Montesquieu avait écrit, dans L’Esprit des lois : “Pour qu’on ne puisse abuser du pouvoir, il faut que, par la disposition des choses, le pouvoir arrête le pouvoir.” C’est sans doute à ce principe posé par un des plus grands penseurs libéraux français que la France se heurte depuis des siècles avec le plus d’obstination. Une démocratie libérale repose non seulement sur la souveraineté du peuple, mais aussi sur la séparation et l’équilibre des pouvoirs. On pense tout de suite aux trois pouvoirs : le législatif, l’exécutif et le judiciaire. En France, il n’y en a que deux. La Justice n’est qu’une autorité, une administration dont les magistrats sont des fonctionnaires.

Reste donc le problème du rapport entre le législatif et l’exécutif. La France a parcouru toutes les possibilités d’un déséquilibre entre les deux pouvoirs depuis la dictature “parlementaire” de la Convention et de la Terreur jusqu’aux autocraties bonapartistes aux ordres desquelles le Parlement était soumis. Notre pays n’a jamais atteint l’équilibre du système américain des “checks and balances”, des freins et contrepoids.

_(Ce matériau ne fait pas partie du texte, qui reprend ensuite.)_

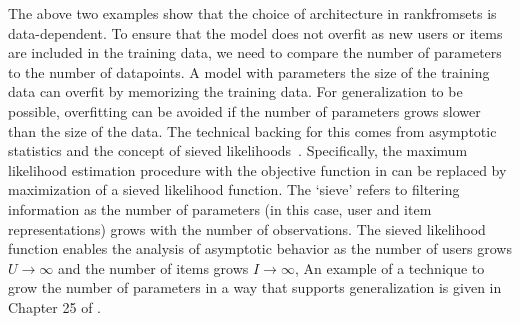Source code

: 
The above two examples show that the choice of architecture in
\acrshort{rankfromsets} is data-dependent. To ensure that the model does not
overfit as new users or items are included in the training data, we need to
compare the number of parameters to the number of datapoints. A model with
parameters the size of the training data can overfit by memorizing the training
data. For generalization to be possible, overfitting can be avoided if the
number of parameters grows slower than the size of the data. The technical
backing for this comes from asymptotic statistics and the concept of sieved
likelihoods~\citet{vaart_1998}. Specifically, the maximum likelihood estimation procedure with the
objective function in  can be replaced by maximization of a
sieved likelihood function. The `sieve' refers to filtering information as the
number of parameters (in this case, user and item representations) grows with
the number of observations. The sieved likelihood function enables the analysis
of asymptotic behavior as the number of users grows $U\rightarrow \infty$ and
the number of items grows $I\rightarrow \infty$, An example of a technique to
grow the number of parameters in a way that supports generalization is given in
Chapter 25 of \citet{vaart_1998}.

La Ve République a été bâtie par le général de Gaulle pour remédier à cette situation lamentable. C’est un régime parlementaire, puisque le gouvernement ne tire sa légitimité que de la majorité des élus de l’Assemblée nationale. Le général de Gaulle, en faisant élire le Président directement par le peuple à partir de 1962, a fait de celui-ci l’élément le plus fort de l’exécutif, mais en maintenant le décalage entre l’élection présidentielle, tous les sept ans, et les législatives, tous les cinq ans, ou à la suite d’une dissolution, il a laissé place à la possibilité d’un système de “freins et contrepoids” qui a fonctionné lors des cohabitations, notamment. La réduction à cinq ans du mandat présidentiel et l’élection législative située après l’élection du Président ont rompu cet équilibre. Notre régime parlementaire est devenu “de fait” un régime présidentiel, avec un Président investi de pouvoirs supérieurs à celui des États-Unis, et sans autre contrepoids que celui, virtuel, du Sénat. Il est élu et, dans les semaines qui suivent, les Français lui offrent une majorité docile pour accomplir son programme.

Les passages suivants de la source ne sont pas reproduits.